Describing the Bill in its current form as “insufficient,” Mr Adams said it does not protect businesses against inexperienced insolvency practitioners.

Apart from allowing anyone overseas to take insolvency appointments, the Second Draft of the Bill, released by the Commerce Select Committee on May 9, 2011, fell short in providing any real enhancement to the existing legislation and failed to incorporate proper tests to determine eligibility criteria for practitioners, he said.

“While the Bill and its amendments may be a step in the right direction, it is vital that the Commerce Select Committee moves to close the loop-holes that currently exist to protect innocent individuals from inexperienced or rogue practitioners, including ensuring that all office-holders have to be New Zealand resident,” Mr Adam said.

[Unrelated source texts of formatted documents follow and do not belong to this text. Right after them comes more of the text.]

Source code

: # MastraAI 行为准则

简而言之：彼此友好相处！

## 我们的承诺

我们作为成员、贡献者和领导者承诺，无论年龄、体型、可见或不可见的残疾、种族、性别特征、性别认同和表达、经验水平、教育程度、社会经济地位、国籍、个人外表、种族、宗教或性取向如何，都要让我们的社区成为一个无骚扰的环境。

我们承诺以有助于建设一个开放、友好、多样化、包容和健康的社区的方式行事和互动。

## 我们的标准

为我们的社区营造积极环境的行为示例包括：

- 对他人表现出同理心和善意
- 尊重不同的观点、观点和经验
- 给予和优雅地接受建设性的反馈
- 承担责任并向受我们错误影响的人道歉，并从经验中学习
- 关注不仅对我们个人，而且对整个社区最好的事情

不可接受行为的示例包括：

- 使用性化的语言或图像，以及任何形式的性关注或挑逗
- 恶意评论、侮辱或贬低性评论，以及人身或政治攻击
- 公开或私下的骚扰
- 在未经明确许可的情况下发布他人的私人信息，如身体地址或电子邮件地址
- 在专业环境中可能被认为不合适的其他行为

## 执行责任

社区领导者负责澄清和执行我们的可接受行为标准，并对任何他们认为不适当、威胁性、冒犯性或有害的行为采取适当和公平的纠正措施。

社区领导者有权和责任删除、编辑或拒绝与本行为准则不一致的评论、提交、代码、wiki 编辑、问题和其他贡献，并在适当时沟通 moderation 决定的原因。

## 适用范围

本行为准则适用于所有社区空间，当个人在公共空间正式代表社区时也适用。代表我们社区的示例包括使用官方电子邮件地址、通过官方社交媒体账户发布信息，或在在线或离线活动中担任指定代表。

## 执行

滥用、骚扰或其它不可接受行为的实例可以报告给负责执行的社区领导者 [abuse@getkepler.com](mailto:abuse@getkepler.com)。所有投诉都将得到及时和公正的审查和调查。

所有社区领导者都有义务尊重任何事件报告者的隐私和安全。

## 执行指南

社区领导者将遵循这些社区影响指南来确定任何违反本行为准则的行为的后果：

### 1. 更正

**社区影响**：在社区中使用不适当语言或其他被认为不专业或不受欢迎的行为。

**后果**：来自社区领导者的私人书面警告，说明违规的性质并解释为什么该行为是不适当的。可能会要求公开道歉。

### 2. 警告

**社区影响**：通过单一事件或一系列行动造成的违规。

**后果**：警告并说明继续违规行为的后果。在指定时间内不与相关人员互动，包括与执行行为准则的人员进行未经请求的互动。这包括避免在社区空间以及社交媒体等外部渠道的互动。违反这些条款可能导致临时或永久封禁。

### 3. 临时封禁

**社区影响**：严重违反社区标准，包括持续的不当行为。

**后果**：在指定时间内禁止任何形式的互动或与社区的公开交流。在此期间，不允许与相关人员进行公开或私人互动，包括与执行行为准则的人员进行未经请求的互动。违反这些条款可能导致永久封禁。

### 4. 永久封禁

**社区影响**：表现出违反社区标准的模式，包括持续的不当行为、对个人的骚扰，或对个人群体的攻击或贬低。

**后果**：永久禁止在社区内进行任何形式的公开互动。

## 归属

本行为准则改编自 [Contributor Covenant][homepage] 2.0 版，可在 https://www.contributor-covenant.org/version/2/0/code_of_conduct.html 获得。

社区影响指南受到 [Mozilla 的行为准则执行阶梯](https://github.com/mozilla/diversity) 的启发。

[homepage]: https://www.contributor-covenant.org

He said individuals must demonstrate that they have the relevant training, experience and competence to undertake appointments.

There should also be a third party test or endorsement to validate the individual as being of sound mind and character, he said.

Commerce Minister Simon Power told the Board of the Institute of Financial Professionals on May 11 that his Government had put in place a regime that provided investors with information to make the right decisions.

“We are also ensuring that those in the financial system are acting with integrity and competence,” he said.

According to Mr Adams, the Insolvency Practitioners Bill could be highly effective, provided it incorporated some minor amendments.

“The Bill will be highly effective if it ensures that a fit and proper test is carried out by the Registrar at the time of transition from the existing regime and thereafter. We hope that one of Mr Power’s final acts as Minister will be to ensure that the other end of the regulatory framework is appropriately regulated and controlled,” he said.